ClinVar

Description

The c.805_825dup21 pathogenic mutation (also known as p.F269_H275dup), located in coding exon 6 of the AIP gene, results from an in-frame duplication of 21 nucleotides at nucleotide positions 805 to 825. This results in the duplication of 7 extra residues (FKRGKAH) between codons 269 and 275. This duplication has been reported in multiple individuals with familial isolated pituitary adenomas (FIPA) resulting in gigantism and/or acromegaly, although some carriers in these families remained unaffected (Leontiou CA et al. J. Clin. Endocrinol. Metab. 2008 Jun;93(6):2390-401; Igreja S. et al. Hum. Mutat. 2010 Aug;31(8):950-60; Salvatori R. et al.
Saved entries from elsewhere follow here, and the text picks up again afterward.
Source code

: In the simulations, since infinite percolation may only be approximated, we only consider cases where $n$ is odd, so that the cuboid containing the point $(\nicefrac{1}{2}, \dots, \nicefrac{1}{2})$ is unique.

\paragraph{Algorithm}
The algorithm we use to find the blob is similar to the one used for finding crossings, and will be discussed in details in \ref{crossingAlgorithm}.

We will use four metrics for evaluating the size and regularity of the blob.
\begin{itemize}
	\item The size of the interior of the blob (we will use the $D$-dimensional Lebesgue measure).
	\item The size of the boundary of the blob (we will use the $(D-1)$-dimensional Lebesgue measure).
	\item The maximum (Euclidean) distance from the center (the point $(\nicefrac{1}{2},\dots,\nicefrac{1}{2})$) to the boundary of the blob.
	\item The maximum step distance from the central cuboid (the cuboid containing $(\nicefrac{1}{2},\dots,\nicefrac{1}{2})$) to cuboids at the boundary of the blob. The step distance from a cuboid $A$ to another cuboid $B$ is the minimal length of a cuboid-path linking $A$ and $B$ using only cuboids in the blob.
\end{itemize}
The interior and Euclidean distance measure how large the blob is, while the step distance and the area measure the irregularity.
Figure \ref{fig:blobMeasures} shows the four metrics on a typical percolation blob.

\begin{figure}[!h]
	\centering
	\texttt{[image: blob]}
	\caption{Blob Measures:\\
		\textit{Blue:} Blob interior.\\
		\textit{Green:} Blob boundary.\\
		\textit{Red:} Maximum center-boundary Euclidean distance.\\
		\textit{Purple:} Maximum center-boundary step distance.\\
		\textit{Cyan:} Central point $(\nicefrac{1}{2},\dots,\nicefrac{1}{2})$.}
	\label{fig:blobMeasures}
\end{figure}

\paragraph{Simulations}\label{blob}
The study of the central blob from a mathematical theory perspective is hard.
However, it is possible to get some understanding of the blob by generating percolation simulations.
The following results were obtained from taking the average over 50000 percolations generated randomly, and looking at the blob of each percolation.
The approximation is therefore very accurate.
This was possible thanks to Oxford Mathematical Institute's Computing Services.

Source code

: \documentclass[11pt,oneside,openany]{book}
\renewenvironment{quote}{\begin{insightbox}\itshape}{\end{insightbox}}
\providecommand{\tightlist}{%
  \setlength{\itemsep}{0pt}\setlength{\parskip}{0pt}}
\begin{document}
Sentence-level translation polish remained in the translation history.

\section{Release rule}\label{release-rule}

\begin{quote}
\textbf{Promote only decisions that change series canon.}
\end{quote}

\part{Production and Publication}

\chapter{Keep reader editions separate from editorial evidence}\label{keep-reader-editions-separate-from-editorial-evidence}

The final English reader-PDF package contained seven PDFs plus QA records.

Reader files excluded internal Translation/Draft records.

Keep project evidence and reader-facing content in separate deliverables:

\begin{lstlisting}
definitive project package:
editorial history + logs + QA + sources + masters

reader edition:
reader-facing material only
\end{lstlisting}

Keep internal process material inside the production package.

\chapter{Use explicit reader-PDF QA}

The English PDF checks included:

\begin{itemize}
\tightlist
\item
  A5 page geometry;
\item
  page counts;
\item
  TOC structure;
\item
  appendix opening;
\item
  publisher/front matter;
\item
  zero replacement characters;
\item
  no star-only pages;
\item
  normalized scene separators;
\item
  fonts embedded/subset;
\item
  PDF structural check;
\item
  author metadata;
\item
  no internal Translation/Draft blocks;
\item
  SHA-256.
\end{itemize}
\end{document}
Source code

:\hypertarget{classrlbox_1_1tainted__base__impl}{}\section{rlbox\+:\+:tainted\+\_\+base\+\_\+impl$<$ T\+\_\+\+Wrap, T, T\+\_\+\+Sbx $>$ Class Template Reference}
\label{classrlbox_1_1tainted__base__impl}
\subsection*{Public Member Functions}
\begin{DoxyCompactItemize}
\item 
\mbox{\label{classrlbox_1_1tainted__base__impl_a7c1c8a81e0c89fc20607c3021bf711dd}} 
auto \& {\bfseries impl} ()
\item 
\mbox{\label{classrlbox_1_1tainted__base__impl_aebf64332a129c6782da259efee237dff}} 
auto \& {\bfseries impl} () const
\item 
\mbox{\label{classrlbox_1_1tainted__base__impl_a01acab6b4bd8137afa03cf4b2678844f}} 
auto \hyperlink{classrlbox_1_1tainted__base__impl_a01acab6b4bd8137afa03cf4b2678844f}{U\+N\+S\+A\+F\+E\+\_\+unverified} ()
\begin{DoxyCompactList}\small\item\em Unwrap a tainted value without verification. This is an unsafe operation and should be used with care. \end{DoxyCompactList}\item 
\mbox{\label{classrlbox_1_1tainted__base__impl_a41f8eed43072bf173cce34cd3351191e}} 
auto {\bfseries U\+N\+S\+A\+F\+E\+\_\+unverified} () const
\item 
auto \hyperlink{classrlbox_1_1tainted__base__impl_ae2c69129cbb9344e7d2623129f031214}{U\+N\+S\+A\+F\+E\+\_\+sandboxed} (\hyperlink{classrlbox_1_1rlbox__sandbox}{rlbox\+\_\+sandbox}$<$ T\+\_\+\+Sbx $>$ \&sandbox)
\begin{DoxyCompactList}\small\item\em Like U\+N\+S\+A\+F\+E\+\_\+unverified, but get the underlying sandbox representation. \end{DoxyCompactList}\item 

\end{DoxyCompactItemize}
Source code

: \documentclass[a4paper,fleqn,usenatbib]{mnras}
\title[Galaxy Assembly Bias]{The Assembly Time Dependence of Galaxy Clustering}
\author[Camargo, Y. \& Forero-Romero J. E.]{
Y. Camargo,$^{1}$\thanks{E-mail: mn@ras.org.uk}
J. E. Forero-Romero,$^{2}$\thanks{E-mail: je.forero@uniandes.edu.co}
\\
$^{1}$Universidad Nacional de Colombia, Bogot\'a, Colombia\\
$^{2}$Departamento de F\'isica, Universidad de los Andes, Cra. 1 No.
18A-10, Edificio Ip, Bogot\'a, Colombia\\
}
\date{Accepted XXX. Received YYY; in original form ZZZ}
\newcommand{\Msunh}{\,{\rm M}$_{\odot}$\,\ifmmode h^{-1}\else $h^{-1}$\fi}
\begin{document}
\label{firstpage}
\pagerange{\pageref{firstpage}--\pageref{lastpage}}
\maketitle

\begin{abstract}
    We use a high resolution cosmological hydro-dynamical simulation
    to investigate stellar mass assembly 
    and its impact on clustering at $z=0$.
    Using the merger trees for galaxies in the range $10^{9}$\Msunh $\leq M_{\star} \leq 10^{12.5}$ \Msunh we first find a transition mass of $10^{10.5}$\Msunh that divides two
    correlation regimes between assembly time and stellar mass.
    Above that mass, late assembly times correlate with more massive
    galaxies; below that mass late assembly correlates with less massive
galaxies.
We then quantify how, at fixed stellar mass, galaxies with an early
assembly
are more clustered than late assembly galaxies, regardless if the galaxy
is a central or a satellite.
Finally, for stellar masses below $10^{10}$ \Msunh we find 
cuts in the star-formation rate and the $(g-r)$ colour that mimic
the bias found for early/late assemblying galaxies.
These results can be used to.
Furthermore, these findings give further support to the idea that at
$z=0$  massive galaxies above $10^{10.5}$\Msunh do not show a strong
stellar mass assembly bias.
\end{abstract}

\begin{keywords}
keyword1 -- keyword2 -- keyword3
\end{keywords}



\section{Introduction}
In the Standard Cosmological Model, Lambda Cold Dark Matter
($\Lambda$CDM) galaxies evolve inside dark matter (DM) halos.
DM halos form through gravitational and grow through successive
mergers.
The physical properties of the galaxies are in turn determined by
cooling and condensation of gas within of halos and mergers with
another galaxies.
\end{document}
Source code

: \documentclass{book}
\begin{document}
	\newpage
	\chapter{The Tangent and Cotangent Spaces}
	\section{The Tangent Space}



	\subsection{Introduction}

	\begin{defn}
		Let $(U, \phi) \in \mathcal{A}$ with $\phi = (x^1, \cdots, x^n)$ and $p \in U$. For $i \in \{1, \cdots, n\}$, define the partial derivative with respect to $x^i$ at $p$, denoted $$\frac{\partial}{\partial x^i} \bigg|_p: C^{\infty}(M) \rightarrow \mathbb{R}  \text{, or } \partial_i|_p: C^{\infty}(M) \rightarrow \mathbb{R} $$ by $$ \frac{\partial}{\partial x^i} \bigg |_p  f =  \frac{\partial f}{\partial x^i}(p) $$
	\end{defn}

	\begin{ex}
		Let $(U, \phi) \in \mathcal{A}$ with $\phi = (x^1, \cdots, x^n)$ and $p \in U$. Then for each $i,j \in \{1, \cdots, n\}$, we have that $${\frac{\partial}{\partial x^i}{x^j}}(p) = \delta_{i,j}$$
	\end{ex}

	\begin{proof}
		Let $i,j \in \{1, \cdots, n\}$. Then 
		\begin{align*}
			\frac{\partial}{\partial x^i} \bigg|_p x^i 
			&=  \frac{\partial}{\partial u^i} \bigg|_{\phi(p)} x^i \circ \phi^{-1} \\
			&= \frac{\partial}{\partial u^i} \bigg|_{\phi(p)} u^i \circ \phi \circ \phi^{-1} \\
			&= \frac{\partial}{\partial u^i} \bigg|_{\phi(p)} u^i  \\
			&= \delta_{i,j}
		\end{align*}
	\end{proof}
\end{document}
Eur. J. Endocrinol. 2017 Sep;177(3):257-266; Cazabat L et al. J. Clin Endocrinol. Metab. 2012 Apr;97(4):E663-70). One affected individual also developed a GIST (Hernandez-Ramire LC et al. J. Clin. Endocrinol. Metab. 2015 Sep;100(9):E1242-54). Authors of one study proposed replication slipage as the mechanism for this duplication and report this as an English founder mutation due to a shared haplotype around AIP in affected, unrelated individuals (Salvatori R. et al. Eur. J. Endocrinol. 2017 Sep;177(3):257-266). In addition, co-immunoprecipitation with this AIP mutant and HSP90 showed lack of interaction between these two proteins, resulting in reduced protein stability (Salvatori R. et al. Eur. J. Endocrinol. 2017 Sep;177(3):257-266). Furthermore, this variant was not reported in population-based cohorts in the Genome Aggregation Database (gnomAD). Of note, this mutation is also referred to as c.794_823dup (p.A247_H275ins10) in published literature. Based on the supporting evidence, this alteration is interpreted as a disease-causing mutation.